Another Control Your Cash® patented one-sided conservation question, one-sided since we don’t bog our site down by allowing comments. So you’ll have to answer in the comfort of wherever you’re reading this (home, maybe an airport, hopefully the office – the last of which we’ll elaborate on in a second.) The following question is not, repeat, not, rhetorical:
All things being equal, to the extent that they can be, would you be more or less inclined to work for a company whose official policy includes some variation of the following declaration?:
Employees are our most valuable asset(s).
If you answered ‘More’, there’s lots to unlearn.
“Employees are our most valuable assets.” Think about what that means. The company is profiting off them more than it is off the net receivables, or the cash and cash equivalents, or the property, plant and equipment, or any of the other assets that are supposed to stimulate cash flow and enrich the owners. $45,000 in inventories, if sold at a 100% markup, and subtracting a few dollars for warehousing costs, might realize a profit of $40,000. Meanwhile $45,000 paid to you, the deputy assistant regional manager, might realize a profit of $50,000 if you move enough product and work enough uncompensated overtime to impress the assistant regional manager: the guy whose job you claim you want to have one day.

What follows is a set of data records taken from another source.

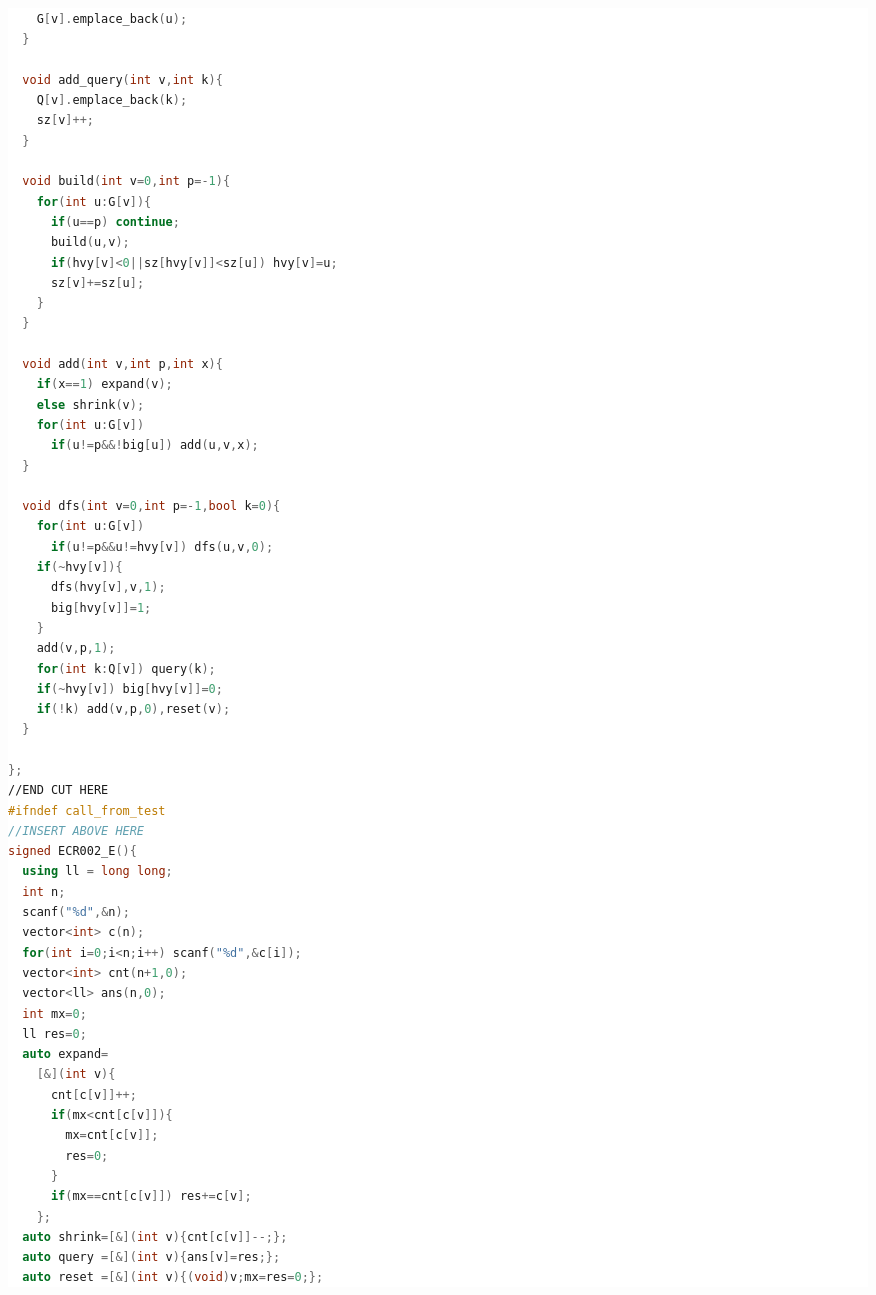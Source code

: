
 ```cpp
    G[v].emplace_back(u);
  }

  void add_query(int v,int k){
    Q[v].emplace_back(k);
    sz[v]++;
  }

  void build(int v=0,int p=-1){
    for(int u:G[v]){
      if(u==p) continue;
      build(u,v);
      if(hvy[v]<0||sz[hvy[v]]<sz[u]) hvy[v]=u;
      sz[v]+=sz[u];
    }
  }

  void add(int v,int p,int x){
    if(x==1) expand(v);
    else shrink(v);
    for(int u:G[v])
      if(u!=p&&!big[u]) add(u,v,x);
  }

  void dfs(int v=0,int p=-1,bool k=0){
    for(int u:G[v])
      if(u!=p&&u!=hvy[v]) dfs(u,v,0);
    if(~hvy[v]){
      dfs(hvy[v],v,1);
      big[hvy[v]]=1;
    }
    add(v,p,1);
    for(int k:Q[v]) query(k);
    if(~hvy[v]) big[hvy[v]]=0;
    if(!k) add(v,p,0),reset(v);
  }

};
//END CUT HERE
#ifndef call_from_test
//INSERT ABOVE HERE
signed ECR002_E(){
  using ll = long long;
  int n;
  scanf("%d",&n);
  vector<int> c(n);
  for(int i=0;i<n;i++) scanf("%d",&c[i]);
  vector<int> cnt(n+1,0);
  vector<ll> ans(n,0);
  int mx=0;
  ll res=0;
  auto expand=
    [&](int v){
      cnt[c[v]]++;
      if(mx<cnt[c[v]]){
        mx=cnt[c[v]];
        res=0;
      }
      if(mx==cnt[c[v]]) res+=c[v];
    };
  auto shrink=[&](int v){cnt[c[v]]--;};
  auto query =[&](int v){ans[v]=res;};
  auto reset =[&](int v){(void)v;mx=res=0;};
```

Any company that tells you that you’re among its most valuable assets and expects you to take it seriously is patronizing you. The kind of employees who are dumb enough to swoon from and find validation in a timeworn line specifically written to make them feel that way are, self-fulfillingly, indeed pretty valuable assets. Because if being told you’re important makes a difference to you, you’re probably underpaid. Because you think you can eat non-monetary, psychological rewards such as compliments.
You negotiate in plenty of other aspects of your life, right? If you comparison shop, then you’re negotiating, kind of. You certainly wouldn’t buy something expensive like a car or a house without looking around and trying to get the seller to come down as much as is prudent. Well, what kind of lunatic determines which supermarket sells the cheapest per-unit laundry detergent, and maybe even uses a coupon, but doesn’t care how many tens of thousands of dollars her employer is making off her? (And then try to whittle that number down a little?)
Your value to your company is measurable. Of that value, or of the revenue that derives from having you around, you keep some and the rest goes to your employer. This is so obvious that it’s easy to miss, yet almost everyone does. Employees think that a salary is a product of an initial round of mediation held during an interview. Some think it’s even less complicated than that, and that a salary is simply what the employer deigns to pay you. It isn’t. Once again, it’s the difference between what you bring in and how much of that the employer decides to pocket. Even Karl Marx understood this, and Marx was one of the most overrated thinkers of all time. (Come to think of it, this was about the only thing he understood.)
Finally, as investors we could give a damn about any company that claims that its employees are #1. Your customers should come first. Well, your investors should come first, but that usually implies having customers. Satisfied ones, repeat ones, as many as possible. Brinker International, parent company of Chili’s, generated $2.82 billion in revenue last year. You know what its “most valuable assets” are? Hint: Not the flair-wearing hostesses and servers, thanks.
The beer kegs. Each one contains about 140 pints, which the restaurants can sell for 3 or 4 times what they paid. Few employees offer that kind of return, and if they could, they’d be crazy not to demand far more money. Beer kegs can’t negotiate. Nor can the soda fountains, which offer an even greater profit margin, albeit on smaller volume.
It’s like politicians who say “children are our most valuable resource”, a proverb which was cloying if inaccurate back when people started saying it in the 1970s, and which should only incur scorn today.
From an employee’s perspective, you want the profit margin on you to be as low as possible. Not so low that it costs money to keep you around – in which case the sensible thing to do is fire you – but low enough that you’re earning a lot relative to your value.
Every commodity – beer, soda, cigarettes, labor – has a markup. People think that the last one shouldn’t be on the list for some reason, or that jobs can’t be quantified and subjected to cost-benefit analysis the same way that non-human assets can. But of course they can. No employee has ever been fired because he made too little money. In fact, the opposite is true. Employees who make “too little” (which, obviously, management would never cop to) are instead held up as emblematic of something larger: the “valuable assets” worthy of mention in the company mission statement. Or vision statement, whichever. Meanwhile, every hour of every day some employees somewhere get fired because management can no longer justify their salaries. Short of stealing company secrets or having sex on the photocopier, overpayment is the #1 reason for being let go.
With the possible exception of pack animals, no asset was ever more valuable than a slave. You got your cotton picked, you got musical entertainment, and you didn’t even have to pay a living wage.